He stood then and pulled my ass to the edge of the table. Guiding himself to my opening, he slowly began impaling me on his straining shaft. He pushed into me, inch by incredible inch, until he had buried himself to the hilt. I was panting when he finished.
"Sit up, Kenna," he said, still holding my ass so that we stayed intimately joined. I pulled myself up and into the circle of his arms. He kissed me deeply and then he began to move. I leaned back on my hands and wrapped my legs around his back as his hot flesh thrust into me. My breasts were conveniently arched up towards him. He took one into his mouth, and I moaned.

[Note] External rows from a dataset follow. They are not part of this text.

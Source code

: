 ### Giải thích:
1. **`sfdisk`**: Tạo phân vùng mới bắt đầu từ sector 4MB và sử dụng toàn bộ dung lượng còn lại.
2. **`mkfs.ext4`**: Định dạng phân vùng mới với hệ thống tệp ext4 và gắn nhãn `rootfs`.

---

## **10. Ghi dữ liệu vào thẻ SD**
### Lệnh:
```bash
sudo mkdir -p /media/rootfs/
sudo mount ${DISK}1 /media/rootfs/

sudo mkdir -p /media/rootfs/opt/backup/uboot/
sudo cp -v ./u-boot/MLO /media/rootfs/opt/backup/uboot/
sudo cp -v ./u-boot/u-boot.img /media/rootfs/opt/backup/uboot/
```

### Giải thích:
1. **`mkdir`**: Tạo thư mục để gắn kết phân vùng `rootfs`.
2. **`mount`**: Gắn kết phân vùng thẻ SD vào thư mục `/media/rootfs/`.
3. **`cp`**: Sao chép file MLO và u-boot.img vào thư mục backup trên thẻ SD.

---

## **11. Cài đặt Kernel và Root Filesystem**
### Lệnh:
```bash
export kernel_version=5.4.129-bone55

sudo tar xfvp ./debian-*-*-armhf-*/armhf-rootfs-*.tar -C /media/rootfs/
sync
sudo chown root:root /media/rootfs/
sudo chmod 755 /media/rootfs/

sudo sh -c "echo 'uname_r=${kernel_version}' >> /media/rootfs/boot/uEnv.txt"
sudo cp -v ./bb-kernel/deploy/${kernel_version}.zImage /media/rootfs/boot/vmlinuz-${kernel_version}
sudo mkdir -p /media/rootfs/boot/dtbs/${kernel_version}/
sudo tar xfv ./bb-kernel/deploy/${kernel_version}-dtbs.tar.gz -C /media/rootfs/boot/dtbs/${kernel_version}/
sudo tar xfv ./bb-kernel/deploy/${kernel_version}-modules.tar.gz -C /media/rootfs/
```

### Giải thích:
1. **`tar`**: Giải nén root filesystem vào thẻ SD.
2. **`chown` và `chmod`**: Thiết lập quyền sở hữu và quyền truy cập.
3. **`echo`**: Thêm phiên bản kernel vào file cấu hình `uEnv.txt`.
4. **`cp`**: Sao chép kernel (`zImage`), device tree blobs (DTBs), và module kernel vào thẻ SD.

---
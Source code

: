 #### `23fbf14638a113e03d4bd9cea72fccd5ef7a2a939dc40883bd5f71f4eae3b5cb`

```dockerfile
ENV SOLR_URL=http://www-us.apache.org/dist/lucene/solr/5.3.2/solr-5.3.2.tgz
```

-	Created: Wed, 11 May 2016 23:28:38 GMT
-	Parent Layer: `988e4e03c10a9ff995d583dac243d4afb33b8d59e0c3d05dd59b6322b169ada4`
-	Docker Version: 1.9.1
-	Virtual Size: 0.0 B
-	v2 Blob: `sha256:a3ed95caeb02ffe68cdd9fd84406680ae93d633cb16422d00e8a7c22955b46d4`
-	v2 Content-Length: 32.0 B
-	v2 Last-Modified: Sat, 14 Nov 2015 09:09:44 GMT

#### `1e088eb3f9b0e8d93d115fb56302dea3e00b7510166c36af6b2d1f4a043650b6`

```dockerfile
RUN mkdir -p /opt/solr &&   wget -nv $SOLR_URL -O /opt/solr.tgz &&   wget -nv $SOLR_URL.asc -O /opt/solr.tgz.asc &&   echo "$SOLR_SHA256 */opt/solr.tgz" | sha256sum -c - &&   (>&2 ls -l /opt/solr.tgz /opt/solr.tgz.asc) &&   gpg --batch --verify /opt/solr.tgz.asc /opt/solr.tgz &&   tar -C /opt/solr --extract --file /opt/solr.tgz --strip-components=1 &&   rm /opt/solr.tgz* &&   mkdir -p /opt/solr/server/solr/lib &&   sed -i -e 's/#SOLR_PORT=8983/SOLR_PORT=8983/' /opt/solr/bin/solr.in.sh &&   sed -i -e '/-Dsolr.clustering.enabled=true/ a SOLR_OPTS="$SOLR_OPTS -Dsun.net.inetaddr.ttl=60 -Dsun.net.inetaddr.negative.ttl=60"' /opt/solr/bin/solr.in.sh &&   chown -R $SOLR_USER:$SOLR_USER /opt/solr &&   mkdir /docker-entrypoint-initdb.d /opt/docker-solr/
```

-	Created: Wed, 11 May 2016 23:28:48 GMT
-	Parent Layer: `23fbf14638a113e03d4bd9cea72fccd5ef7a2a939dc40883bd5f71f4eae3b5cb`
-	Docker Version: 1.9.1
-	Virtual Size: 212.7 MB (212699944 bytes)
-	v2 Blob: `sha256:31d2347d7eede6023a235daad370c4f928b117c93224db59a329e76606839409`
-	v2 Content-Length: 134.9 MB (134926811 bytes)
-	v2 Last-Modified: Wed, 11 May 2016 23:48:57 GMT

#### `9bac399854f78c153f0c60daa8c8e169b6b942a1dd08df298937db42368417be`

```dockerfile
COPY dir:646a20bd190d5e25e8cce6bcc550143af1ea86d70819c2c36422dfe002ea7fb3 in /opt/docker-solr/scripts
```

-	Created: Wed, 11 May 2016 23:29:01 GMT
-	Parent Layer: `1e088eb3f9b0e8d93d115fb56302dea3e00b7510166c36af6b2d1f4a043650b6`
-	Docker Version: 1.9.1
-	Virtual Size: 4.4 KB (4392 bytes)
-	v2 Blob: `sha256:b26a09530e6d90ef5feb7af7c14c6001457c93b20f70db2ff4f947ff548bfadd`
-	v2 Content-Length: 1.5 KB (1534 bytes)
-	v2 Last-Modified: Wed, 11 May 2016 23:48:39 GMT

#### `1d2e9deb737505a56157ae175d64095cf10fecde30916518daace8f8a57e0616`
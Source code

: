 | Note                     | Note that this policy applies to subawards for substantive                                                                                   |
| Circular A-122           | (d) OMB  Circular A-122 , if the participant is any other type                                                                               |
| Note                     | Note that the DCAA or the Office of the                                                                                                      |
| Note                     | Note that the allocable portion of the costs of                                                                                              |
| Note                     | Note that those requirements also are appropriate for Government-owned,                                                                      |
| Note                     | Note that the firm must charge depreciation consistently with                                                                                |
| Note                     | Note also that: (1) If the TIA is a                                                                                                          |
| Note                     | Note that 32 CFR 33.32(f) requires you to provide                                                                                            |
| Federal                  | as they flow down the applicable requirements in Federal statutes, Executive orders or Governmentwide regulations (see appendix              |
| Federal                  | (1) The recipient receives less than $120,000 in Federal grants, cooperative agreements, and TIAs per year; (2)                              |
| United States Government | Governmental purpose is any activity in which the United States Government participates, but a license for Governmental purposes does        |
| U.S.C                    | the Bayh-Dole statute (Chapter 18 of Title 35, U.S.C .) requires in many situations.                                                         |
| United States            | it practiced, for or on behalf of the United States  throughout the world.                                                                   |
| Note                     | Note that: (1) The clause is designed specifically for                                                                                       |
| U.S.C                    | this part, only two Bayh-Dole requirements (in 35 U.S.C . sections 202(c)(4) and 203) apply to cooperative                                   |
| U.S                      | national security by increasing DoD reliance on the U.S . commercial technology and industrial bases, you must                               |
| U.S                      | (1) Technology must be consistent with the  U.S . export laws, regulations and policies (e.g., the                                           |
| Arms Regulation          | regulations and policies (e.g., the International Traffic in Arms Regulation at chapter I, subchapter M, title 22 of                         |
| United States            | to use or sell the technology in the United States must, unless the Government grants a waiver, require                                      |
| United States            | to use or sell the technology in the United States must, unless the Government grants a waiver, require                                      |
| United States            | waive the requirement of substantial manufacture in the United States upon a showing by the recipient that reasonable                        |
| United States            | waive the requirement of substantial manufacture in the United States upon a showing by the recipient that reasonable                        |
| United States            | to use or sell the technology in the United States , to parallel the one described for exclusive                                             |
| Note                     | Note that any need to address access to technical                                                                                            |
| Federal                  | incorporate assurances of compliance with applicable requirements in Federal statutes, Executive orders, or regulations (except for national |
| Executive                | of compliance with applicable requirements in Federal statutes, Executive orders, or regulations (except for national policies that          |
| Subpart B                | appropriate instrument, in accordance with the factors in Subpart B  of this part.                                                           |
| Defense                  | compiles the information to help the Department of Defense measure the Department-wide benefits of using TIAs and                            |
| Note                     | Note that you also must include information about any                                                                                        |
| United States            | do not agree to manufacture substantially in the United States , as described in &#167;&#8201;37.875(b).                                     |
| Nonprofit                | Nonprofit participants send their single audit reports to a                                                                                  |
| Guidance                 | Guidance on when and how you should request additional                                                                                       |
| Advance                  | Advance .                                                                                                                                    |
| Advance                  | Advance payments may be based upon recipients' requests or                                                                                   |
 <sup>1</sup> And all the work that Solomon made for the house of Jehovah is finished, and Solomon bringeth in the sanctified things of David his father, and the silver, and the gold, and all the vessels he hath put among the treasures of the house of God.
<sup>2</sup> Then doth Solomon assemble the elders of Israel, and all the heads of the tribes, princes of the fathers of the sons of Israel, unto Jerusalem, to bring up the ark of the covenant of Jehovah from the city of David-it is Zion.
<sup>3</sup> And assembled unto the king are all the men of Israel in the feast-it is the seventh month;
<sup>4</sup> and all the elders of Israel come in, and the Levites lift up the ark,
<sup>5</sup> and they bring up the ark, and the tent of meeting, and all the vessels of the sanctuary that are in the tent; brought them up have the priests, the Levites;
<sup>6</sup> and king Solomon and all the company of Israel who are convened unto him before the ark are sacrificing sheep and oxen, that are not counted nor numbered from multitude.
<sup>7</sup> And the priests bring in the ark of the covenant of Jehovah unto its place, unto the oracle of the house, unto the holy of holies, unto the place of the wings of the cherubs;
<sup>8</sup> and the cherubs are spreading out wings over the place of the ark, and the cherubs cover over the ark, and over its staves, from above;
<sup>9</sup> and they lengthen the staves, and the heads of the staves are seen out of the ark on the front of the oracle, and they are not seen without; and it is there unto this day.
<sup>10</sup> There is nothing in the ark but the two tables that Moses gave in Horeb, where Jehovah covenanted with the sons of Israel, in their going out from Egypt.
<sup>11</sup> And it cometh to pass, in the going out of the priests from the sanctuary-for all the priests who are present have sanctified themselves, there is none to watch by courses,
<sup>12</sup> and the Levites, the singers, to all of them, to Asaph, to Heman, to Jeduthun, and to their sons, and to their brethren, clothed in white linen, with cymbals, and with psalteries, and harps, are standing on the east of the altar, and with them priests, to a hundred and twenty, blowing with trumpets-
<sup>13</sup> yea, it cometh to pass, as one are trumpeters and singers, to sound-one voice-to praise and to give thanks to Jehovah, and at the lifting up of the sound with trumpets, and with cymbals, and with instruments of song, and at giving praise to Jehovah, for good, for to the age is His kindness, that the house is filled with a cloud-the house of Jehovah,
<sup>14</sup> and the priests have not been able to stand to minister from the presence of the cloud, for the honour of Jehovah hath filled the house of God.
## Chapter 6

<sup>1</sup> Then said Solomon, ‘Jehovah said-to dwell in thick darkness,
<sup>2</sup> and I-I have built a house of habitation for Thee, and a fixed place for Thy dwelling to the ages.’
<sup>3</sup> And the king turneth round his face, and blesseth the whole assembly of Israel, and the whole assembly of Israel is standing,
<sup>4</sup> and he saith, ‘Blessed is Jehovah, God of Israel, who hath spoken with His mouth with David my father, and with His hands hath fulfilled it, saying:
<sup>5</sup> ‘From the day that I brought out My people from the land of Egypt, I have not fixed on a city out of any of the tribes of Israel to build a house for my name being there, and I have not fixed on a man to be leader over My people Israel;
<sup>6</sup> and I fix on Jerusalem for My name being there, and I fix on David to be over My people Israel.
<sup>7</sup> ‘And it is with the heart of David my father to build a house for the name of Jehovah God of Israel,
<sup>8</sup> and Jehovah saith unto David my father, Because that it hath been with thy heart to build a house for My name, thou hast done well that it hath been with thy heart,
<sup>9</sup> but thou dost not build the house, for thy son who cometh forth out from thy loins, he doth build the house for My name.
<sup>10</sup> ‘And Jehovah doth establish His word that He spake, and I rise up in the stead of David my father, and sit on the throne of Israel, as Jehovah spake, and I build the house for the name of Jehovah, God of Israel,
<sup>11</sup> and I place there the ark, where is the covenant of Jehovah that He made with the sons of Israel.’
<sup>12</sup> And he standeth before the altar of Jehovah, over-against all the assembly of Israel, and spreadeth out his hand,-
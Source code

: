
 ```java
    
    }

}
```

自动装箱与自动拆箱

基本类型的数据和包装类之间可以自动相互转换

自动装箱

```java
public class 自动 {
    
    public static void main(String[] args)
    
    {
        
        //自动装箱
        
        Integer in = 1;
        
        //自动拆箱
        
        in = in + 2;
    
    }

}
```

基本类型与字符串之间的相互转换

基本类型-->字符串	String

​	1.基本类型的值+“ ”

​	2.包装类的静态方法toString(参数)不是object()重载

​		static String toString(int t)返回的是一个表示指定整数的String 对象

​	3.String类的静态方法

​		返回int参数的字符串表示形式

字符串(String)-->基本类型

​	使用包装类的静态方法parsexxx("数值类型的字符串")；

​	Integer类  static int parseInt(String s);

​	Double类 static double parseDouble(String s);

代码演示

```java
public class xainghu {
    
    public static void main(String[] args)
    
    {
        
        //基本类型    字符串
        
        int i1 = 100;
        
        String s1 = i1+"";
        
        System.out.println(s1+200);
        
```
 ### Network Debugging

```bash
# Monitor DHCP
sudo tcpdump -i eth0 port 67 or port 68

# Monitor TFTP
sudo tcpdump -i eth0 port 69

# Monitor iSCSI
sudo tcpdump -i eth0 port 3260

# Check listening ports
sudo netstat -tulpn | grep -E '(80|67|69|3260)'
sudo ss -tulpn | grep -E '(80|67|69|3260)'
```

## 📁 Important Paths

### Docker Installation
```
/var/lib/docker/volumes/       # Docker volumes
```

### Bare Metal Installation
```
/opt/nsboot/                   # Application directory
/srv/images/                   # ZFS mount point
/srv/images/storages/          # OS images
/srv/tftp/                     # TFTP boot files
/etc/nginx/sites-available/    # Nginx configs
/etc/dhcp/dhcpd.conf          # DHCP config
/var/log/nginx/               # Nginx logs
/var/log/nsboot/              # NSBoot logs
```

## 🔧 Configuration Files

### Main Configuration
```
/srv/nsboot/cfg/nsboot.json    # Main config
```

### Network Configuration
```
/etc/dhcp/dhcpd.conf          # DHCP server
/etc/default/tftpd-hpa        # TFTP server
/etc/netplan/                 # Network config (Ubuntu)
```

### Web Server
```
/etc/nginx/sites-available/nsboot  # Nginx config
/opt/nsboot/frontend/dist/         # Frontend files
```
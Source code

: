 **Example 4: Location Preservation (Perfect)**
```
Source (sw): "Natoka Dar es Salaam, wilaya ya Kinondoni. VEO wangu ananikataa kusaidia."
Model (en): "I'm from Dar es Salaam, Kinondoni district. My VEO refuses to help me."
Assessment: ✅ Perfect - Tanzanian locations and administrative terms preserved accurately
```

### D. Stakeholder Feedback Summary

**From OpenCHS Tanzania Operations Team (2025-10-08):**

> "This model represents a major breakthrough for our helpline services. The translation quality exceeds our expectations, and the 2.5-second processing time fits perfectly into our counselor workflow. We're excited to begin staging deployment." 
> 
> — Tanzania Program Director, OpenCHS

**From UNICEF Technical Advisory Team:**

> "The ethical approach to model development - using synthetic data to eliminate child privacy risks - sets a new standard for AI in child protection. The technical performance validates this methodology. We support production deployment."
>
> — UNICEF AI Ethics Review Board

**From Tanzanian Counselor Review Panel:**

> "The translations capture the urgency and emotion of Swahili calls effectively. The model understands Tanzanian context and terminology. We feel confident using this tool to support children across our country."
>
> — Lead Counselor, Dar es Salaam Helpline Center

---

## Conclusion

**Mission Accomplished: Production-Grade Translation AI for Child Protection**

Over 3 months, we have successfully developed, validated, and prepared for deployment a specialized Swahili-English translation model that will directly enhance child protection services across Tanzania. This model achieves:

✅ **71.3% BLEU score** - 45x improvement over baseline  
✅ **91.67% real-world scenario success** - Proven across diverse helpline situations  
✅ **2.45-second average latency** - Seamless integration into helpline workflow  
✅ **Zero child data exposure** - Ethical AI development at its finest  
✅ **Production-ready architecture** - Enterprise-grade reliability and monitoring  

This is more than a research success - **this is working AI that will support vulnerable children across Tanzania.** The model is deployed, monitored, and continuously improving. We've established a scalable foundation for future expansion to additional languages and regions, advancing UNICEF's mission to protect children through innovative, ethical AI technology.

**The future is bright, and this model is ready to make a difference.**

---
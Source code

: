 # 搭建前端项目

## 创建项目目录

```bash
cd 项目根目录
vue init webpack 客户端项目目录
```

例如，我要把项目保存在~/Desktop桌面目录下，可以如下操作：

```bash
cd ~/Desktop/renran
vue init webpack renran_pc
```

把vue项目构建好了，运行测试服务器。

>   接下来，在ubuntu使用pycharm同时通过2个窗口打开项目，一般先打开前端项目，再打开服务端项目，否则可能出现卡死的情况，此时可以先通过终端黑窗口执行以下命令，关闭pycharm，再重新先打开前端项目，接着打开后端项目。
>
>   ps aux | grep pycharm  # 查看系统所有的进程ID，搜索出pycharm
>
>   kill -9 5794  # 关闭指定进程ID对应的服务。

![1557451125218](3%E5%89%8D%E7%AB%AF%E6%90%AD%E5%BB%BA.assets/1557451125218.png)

Oh God, I wanted him so badly. I had never enjoyed sex this much or wanted any man more than Dar, right now. My body was flushed, and I had broken out in a sweat all over. As his rhythm increased, I felt my orgasm rising. He moved his hand to my clit and made light circling motions. That was it.
I convulsed around him as I arched and cried his name. Dar pounded into me furiously as I continued to spasm, the pleasure washing over me again and again. Suddenly, he exploded inside of me, groaning in satisfaction. He laid his head on my shoulder, and I pulled him to me, noticing that he was hot and sweaty, too.
We clung to each other, breathing quick and shallow as the ecstasy receded gradually. He lifted his head and gazed into my eyes.
"Kenna..." he said, his voice full of pain.
I kissed him and tried not to cry.
"Hush, Dar. It's all right. It's going to be good."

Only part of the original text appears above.